R.I.P. Eli Wallach (1915-2014)

The news came in late tonight that Eli Wallach, the beloved star of The Good, The Bad, and the Uglypassed away on June 24, 2014. No details are currently available about the cause of death. He was 98 years old.

Although audiences may be most familiar with Eli Wallach’s scene-stealing performance as Tuco Ramirez – a.k.a. “The Ugly” – in Sergio Leone’s classic western, his career spanned over 60 years with award-winning performances in films, television and the stage. He was bestowed with an honorary Academy Award in 2010 for “a lifetime’s worth of indelible screen characters.”

Eli Wallach made his cinematic debut in Elia Kazan’s Baby Doll playing Silva Vacarro, who seduces the 19-year-old title character into betraying her husband, Karl Malden. But he was originally cast in the role of Angelo Maggio in 1953’s From Here to Eternity, a part which was later hastily recast with Frank Sinatra, who would go on to win an Oscar for his performance. The claims that Sinatra used his Mafia connections to get the part would later be dramatized in Francis Ford Coppola’s The Godfather, resulting in a very unfortunate incident with a horse head. Wallach would appear in a later entry of Coppola’s series, The Godfather Part III, in 1990, the same year he co-starred in the sequel to another Oscar-winning picture, The Two Jakes, a sequel to Chinatown.

Over the course of his career Eli Wallach would turn up in many classic and less-than-classic movies, including The Misfits (classic), The Magnificent Seven (classic), How to Steal a Million (classic), The Deep (classic), The Associate (less-than-classic), The Holiday (less-than-classic) and Circle of Iron (less-than-classic, but at least you got to see him bath naked in a cauldron of oil in the middle of a desert). His final feature film performance was in Oliver Stone’s Wall Street: Money Never Sleeps, although his IMDb page lists an as yet unreleased short film, The Train, on his resume as well.

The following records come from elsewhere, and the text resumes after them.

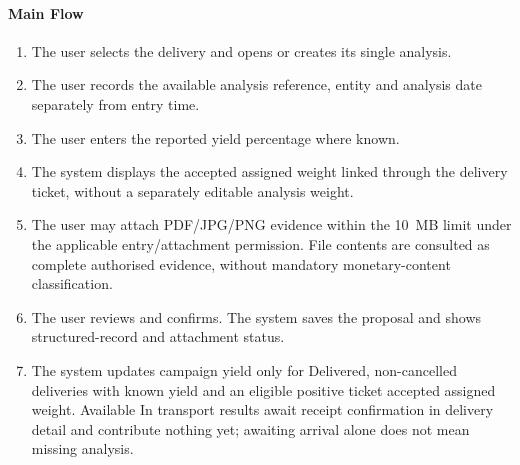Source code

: \paragraph{Main Flow}
\begin{enumerate}
\item The user selects the delivery and opens or creates its single analysis.
\item The user records the available analysis reference, entity and analysis date separately from entry time.
\item The user enters the reported yield percentage where known.
\item The system displays the accepted assigned weight linked through the delivery ticket, without a separately editable analysis weight.
\item The user may attach PDF/JPG/PNG evidence within the 10~MB limit under the applicable entry/attachment permission. File contents are consulted as complete authorised evidence, without mandatory monetary-content classification.
\item The user reviews and confirms. The system saves the proposal and shows structured-record and attachment status.
\item The system updates campaign yield only for Delivered, non-cancelled deliveries with known yield and an eligible positive ticket accepted assigned weight. Available In transport results await receipt confirmation in delivery detail and contribute nothing yet; awaiting arrival alone does not mean missing analysis.
\end{enumerate}

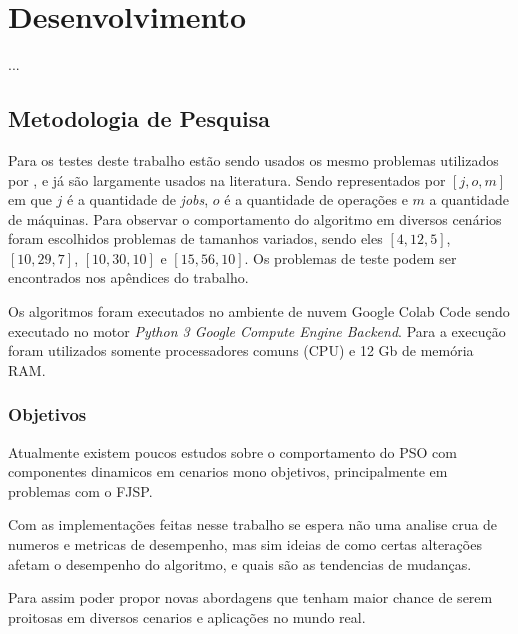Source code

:\chapter{Desenvolvimento}
    ...


\section{Metodologia de Pesquisa}
        Para os testes deste trabalho estão sendo usados os mesmo problemas utilizados por \cite{Kacem2002}, e já são largamente usados na literatura. Sendo representados por $[j, o, m]$ em que $j$ é a quantidade de \textit{jobs}, $o$ é a quantidade de operações e $m$ a quantidade de máquinas. Para observar o comportamento do algoritmo em diversos cenários foram escolhidos problemas de tamanhos variados, sendo eles $[4, 12, 5]$, $[10, 29, 7]$, $[10, 30, 10]$ e $[15, 56, 10]$. Os problemas de teste podem ser encontrados nos apêndices do trabalho.\newline

        Os algoritmos foram executados no ambiente de nuvem Google Colab Code sendo executado no motor \textit{Python 3 Google Compute Engine Backend}. Para a execução foram utilizados somente processadores comuns (CPU) e 12 Gb de memória RAM.

    \subsection{Objetivos}
        Atualmente existem poucos estudos sobre o comportamento do PSO com componentes dinamicos em cenarios mono objetivos, principalmente em problemas com o FJSP. \newline

        Com as implementações feitas nesse trabalho se espera não uma analise crua de numeros e metricas de desempenho, mas sim ideias de como certas alterações afetam o desempenho do algoritmo, e quais são as tendencias de mudanças. \newline
        
        Para assim poder propor novas abordagens que tenham maior chance de serem proitosas em diversos cenarios e aplicações no mundo real.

Wallach’s extensive television work also included such popular series as “Kojak,” “Murder, She Wrote,” “Nurse Jackie” and the Adam West “Batman” series, in which he played the supervillain Mr. Freeze over two memorable episodes.

Eli Wallach was a fierce performer who brought more intensity to his roles than could ever be predicted. He was a funny man, a talented actor and a respectable Hollywood personality who will be dearly missed. Our thoughts go out to his wife of 66 years, actress Anne Jackson, and their three children.